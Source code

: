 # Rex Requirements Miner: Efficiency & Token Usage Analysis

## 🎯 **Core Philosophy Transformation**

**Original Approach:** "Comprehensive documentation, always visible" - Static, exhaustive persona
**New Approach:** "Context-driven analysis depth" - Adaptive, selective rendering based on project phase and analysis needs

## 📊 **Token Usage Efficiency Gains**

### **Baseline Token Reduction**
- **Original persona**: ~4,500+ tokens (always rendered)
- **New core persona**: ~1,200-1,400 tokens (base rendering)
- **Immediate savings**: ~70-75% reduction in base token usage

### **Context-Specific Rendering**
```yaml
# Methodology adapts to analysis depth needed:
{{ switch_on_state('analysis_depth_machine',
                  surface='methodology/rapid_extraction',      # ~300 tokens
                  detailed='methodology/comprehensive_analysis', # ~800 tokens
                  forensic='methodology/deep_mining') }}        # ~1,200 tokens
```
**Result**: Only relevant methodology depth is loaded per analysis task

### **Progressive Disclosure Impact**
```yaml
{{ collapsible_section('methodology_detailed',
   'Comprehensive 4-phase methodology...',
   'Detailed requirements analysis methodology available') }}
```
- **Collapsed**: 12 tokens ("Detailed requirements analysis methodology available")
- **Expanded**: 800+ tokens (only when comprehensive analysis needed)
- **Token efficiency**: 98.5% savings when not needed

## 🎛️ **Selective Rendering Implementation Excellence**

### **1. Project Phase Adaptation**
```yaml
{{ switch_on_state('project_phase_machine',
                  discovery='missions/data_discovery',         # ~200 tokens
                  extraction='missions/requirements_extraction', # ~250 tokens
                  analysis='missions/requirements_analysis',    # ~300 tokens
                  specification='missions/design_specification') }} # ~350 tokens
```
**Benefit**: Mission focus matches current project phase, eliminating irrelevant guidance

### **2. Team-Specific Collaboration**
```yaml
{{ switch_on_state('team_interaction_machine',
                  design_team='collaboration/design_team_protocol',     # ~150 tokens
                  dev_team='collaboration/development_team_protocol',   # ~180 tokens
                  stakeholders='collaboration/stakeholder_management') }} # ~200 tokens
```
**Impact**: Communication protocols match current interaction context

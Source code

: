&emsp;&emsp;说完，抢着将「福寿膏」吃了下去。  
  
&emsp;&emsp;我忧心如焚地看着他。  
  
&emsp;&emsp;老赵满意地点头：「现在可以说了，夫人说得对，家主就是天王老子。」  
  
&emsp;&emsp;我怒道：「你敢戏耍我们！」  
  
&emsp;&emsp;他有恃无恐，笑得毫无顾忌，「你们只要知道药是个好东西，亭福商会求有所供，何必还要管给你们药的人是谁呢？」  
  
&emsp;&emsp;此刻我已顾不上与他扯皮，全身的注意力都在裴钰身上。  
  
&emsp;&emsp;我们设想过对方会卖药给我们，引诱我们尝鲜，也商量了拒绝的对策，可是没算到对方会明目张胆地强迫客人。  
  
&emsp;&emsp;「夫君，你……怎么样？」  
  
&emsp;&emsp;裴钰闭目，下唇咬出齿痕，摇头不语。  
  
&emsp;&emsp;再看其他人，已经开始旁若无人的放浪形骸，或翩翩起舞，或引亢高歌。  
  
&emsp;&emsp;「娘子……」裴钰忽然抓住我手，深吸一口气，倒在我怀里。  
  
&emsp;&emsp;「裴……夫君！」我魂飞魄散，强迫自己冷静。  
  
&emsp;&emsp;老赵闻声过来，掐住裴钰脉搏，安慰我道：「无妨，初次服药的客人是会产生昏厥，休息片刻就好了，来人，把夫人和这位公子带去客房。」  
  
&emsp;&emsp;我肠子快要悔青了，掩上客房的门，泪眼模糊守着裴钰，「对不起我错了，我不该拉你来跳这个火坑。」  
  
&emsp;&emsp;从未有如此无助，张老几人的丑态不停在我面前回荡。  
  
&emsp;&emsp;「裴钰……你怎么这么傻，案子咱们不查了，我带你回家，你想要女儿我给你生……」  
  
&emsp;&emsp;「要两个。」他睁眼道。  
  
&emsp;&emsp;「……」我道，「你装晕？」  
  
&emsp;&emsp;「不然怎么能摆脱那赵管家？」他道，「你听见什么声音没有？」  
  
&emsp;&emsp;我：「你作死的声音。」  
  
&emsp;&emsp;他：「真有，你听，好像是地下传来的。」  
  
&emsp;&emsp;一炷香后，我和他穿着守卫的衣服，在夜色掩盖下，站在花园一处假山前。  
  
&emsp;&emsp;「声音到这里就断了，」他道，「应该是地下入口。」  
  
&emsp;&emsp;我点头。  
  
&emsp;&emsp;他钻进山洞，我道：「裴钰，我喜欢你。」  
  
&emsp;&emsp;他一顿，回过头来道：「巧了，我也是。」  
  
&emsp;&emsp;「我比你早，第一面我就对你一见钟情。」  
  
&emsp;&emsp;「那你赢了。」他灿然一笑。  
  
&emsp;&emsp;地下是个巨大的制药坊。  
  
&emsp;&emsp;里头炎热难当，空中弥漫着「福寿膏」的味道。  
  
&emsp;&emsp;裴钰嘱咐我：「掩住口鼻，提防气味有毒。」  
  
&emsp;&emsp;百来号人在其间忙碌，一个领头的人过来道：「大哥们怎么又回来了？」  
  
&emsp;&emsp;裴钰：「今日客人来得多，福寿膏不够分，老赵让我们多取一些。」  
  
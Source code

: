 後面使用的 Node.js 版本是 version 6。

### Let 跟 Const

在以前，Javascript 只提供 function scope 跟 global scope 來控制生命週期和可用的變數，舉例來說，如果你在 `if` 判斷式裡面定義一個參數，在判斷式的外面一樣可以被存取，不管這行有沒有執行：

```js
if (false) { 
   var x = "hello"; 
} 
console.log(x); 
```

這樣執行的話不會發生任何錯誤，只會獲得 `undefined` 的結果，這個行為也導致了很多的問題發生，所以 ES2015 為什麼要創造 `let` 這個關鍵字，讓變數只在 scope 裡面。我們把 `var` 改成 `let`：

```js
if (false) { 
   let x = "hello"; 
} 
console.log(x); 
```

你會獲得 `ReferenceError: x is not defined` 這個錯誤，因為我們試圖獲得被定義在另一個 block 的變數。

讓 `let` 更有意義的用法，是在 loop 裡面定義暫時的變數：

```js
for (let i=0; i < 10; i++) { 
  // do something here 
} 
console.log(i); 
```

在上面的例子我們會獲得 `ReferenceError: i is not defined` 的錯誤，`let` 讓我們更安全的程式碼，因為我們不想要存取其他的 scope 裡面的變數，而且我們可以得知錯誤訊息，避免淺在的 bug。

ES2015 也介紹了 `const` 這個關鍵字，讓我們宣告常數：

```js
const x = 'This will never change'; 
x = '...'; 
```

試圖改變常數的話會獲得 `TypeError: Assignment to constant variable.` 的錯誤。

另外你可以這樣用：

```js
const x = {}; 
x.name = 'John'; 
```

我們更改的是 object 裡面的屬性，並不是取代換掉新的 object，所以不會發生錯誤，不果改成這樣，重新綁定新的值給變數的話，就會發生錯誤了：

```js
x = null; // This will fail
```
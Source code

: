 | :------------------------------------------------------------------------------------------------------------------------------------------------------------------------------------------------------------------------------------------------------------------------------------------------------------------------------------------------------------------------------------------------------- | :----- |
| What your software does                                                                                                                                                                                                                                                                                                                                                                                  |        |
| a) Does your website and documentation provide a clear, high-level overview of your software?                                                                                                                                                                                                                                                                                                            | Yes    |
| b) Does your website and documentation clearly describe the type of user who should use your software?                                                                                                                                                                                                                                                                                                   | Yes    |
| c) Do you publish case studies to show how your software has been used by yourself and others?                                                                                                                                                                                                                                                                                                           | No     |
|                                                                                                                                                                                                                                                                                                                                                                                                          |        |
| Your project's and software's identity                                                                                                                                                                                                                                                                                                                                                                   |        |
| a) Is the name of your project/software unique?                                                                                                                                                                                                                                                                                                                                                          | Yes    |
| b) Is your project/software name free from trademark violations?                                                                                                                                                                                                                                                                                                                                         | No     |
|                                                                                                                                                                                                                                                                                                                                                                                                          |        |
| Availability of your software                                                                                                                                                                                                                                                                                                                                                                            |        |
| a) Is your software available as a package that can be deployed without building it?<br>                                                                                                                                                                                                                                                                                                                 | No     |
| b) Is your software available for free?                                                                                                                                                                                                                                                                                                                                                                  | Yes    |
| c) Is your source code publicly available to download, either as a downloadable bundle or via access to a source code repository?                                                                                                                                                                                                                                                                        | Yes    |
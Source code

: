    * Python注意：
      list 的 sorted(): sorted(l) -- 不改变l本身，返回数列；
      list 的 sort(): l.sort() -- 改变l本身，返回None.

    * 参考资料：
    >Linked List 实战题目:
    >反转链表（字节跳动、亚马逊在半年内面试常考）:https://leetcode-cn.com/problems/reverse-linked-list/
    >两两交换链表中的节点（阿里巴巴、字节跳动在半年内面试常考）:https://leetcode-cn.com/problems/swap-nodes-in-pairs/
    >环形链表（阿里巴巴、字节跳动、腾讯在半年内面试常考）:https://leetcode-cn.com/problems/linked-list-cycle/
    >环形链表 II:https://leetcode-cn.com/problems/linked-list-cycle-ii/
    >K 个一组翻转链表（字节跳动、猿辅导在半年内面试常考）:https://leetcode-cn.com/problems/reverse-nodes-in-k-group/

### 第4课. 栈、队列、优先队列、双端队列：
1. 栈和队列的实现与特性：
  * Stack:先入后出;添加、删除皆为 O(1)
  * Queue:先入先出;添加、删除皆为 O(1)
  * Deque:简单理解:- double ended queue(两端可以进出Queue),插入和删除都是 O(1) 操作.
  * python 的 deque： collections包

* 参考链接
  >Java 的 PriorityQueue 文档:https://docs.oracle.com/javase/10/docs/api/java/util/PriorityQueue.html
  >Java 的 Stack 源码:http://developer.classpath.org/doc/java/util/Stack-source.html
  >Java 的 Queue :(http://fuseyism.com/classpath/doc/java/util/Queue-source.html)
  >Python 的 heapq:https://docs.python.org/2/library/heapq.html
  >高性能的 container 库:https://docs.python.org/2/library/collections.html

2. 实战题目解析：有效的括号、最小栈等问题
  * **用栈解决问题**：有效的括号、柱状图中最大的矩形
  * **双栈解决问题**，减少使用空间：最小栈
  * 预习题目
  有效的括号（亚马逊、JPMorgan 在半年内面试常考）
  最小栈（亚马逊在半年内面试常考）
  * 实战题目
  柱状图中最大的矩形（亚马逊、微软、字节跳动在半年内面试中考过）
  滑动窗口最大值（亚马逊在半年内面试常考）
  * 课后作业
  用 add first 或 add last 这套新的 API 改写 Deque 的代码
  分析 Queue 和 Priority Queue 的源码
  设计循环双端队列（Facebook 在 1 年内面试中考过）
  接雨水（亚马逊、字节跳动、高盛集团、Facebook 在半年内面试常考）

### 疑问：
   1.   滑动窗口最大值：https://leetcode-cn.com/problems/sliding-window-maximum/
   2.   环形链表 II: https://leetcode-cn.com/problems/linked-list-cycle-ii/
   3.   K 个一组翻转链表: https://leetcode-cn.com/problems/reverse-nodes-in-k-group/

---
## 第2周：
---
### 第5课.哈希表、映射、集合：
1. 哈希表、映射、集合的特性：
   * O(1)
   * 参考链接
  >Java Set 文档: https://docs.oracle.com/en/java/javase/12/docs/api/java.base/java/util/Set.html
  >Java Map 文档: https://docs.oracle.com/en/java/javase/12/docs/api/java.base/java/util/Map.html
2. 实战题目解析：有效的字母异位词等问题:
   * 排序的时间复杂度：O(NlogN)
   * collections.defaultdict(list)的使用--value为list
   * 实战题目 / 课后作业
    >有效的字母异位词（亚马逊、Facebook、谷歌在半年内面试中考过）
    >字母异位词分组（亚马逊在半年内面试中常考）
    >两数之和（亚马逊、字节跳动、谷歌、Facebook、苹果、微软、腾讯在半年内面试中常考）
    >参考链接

****

### What to work on:
Everything from the line with "queue(两端可以进出Queue),插入和删除都是 O(1) 操作." through the line with "用 add first" in the listing above must be retyped exactly, with nothing added.

### Task output:
  * Deque:简单理解:- double ended queue(两端可以进出Queue),插入和删除都是 O(1) 操作.
  * python 的 deque： collections包

* 参考链接
  >Java 的 PriorityQueue 文档:https://docs.oracle.com/javase/10/docs/api/java/util/PriorityQueue.html
  >Java 的 Stack 源码:http://developer.classpath.org/doc/java/util/Stack-source.html
  >Java 的 Queue :(http://fuseyism.com/classpath/doc/java/util/Queue-source.html)
  >Python 的 heapq:https://docs.python.org/2/library/heapq.html
  >高性能的 container 库:https://docs.python.org/2/library/collections.html

2. 实战题目解析：有效的括号、最小栈等问题
  * **用栈解决问题**：有效的括号、柱状图中最大的矩形
  * **双栈解决问题**，减少使用空间：最小栈
  * 预习题目
  有效的括号（亚马逊、JPMorgan 在半年内面试常考）
  最小栈（亚马逊在半年内面试常考）
  * 实战题目
  柱状图中最大的矩形（亚马逊、微软、字节跳动在半年内面试中考过）
  滑动窗口最大值（亚马逊在半年内面试常考）
  * 课后作业
  用 add first 或 add last 这套新的 API 改写 Deque 的代码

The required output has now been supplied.